Sunday, 7 October 2012

Leather conservation, car seats specifically.

I was reading that first class magazine, 'The Automobile', a couple of days ago which contained this extremely interesting article that is relevant to all Morgan owners whose cars have leather seating.

It followed a visit to the Leather Conservation Centre in Northampton, "" where the magazine's journalist met Yvette Fletcher, the Head Conservator. The main purpose was to find out the service that they offer to people with old cars.

At this point I will quote what was said in the article.
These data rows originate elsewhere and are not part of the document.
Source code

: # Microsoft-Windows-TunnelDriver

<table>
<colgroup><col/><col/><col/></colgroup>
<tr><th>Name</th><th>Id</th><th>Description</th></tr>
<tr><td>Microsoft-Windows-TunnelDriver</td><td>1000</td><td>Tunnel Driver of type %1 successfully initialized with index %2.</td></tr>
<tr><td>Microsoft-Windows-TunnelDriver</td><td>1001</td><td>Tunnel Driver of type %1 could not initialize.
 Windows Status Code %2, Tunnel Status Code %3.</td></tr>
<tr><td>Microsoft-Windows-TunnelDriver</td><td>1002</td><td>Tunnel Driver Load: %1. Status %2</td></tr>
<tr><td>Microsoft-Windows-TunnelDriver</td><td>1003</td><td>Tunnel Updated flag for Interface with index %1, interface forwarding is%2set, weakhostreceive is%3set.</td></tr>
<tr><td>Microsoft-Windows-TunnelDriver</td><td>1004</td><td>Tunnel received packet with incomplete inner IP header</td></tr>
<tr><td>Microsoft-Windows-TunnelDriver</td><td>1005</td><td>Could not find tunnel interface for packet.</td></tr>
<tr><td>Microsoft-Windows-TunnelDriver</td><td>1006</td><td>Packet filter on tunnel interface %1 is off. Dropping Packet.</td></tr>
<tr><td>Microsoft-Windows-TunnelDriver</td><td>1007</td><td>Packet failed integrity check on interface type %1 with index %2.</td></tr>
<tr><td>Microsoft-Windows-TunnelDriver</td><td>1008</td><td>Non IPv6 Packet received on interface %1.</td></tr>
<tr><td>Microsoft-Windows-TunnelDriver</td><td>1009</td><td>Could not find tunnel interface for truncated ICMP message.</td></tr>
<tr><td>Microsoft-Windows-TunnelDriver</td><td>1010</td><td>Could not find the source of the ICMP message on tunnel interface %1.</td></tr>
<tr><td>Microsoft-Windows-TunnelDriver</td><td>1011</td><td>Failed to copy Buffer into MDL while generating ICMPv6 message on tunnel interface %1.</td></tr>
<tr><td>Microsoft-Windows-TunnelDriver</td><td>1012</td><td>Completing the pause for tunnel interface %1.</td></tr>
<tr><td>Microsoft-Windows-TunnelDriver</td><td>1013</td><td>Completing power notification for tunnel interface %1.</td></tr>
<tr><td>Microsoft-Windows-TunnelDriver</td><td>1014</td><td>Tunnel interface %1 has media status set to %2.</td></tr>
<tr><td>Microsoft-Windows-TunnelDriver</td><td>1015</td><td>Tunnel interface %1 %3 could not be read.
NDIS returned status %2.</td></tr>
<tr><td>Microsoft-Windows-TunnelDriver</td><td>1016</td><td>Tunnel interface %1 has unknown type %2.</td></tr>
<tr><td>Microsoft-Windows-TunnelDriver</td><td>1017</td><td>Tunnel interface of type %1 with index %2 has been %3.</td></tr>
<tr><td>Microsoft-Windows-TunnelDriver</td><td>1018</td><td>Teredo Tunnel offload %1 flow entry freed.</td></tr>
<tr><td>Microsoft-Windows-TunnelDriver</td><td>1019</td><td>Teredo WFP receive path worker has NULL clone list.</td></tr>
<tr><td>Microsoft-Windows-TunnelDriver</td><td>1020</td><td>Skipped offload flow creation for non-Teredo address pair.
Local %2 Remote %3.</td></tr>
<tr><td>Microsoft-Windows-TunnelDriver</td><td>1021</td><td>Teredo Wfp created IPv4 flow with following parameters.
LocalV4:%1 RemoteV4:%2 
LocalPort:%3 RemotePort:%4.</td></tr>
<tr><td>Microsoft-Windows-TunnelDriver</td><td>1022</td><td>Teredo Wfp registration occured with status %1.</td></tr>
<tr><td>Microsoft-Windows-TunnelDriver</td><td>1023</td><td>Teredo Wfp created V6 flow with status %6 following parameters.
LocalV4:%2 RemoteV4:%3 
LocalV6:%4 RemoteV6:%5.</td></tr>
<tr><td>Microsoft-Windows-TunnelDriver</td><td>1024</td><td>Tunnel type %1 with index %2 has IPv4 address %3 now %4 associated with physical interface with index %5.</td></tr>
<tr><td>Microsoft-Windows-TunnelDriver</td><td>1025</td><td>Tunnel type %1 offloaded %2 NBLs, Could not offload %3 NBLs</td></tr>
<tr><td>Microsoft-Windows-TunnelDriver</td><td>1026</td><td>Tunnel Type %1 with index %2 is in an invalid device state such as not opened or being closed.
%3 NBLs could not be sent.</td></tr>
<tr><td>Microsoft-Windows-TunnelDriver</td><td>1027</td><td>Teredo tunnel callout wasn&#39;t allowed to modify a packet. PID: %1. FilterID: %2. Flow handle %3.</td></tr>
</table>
"The biggest revelation comes when Yvette debunks the old myth that old leather needs feeding. 'You can't feed leather,' she says,' it's dead'. Apparently, the biggest enemy to leather conservation is, ironically, the dressings many of us are guilty of applying in the mistaken belief we are helping. 'Leather is made of very short fibres, all intertwined in a 3D matrix. Unlike textile, which has long weft and warp threads, they're very short. And if leather is over-oiled, the fibres tend to slide apart.'

Dressings can discolour leather by darkening it, and can encourage pests, which seem to like them. 'And when you come to conserve leather, a dressing can impede your work because adhesives don't stick so well.'

Leather is a very particular material. It's properties are dictated by its moisture content and its fat content, both of which have an optimum level. Ideally, it likes a high humidity of roughly 50-55%. But while the moisture content will fluctuate, depending on the environment, and is flexible, the fat content is not. The fat content is not coming out, so it's a mistake to think that it needs supplementing. 'Take the example of saddles and boots,' says Yvette, 'If you've been out riding and got sweaty and dirty, you have to wash your tack and, every time you will wash away some of the fat. But with a car its different. The leather doesn't get wet very often, so it doesn't need new fat. It's a mistake to add fat, as it will then have too much.'

The problem of over-waxing leather tends to be the appearance of lots of little splits, as the fibres come apart. Yvette says that older leathers were made to be much firmer, while new leather is made to be soft. People think their old leather needs a dressing or feed to make it soft and flexible, whereas in fact it would never have been soft in the first place.'

FOOD FOR THOUGHT EH! more 'feeding' of leather in either the Morgan or Volvo for me.

1 comment:

  1. Hello Chris,
    Very interesting and also confusing.
    I think it would be a good idea to publish this on TM. I am sure there will be a lot of opinions out there in this matter.